* Problem to work on *
Scan the listing below and copy each line holding the word "cleardoublepage".

* Records shown *
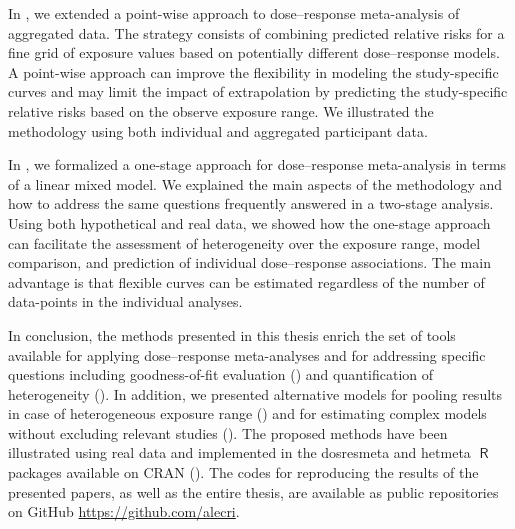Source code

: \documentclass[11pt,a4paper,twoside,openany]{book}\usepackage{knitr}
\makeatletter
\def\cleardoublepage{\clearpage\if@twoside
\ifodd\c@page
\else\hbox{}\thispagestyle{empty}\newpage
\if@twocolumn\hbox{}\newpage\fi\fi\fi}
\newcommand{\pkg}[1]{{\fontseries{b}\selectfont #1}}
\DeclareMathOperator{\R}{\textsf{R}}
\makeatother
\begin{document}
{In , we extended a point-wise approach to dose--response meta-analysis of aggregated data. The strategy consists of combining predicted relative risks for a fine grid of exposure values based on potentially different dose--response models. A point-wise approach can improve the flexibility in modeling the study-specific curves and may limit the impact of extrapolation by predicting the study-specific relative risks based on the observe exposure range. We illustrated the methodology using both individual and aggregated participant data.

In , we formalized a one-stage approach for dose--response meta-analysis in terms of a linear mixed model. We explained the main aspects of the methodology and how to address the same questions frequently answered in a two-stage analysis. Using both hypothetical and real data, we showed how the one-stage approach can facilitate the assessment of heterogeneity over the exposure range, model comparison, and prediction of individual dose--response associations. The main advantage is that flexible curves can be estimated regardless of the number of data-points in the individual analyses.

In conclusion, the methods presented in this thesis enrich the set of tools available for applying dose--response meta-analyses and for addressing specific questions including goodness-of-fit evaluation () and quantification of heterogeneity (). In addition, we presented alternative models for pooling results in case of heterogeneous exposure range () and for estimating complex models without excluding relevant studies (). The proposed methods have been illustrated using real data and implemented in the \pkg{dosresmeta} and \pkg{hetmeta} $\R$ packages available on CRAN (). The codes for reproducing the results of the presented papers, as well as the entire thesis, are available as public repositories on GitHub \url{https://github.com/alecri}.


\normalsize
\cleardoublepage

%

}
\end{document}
* * *
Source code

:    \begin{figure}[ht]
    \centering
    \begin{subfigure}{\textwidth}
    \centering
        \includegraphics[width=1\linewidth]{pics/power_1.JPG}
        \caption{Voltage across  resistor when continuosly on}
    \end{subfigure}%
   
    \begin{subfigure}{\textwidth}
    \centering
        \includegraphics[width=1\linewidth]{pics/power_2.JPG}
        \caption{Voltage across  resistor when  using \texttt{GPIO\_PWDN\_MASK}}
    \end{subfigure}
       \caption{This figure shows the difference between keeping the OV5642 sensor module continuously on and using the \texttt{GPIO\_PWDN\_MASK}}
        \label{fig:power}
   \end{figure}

* Task output *
\def\cleardoublepage{\clearpage\if@twoside
\cleardoublepage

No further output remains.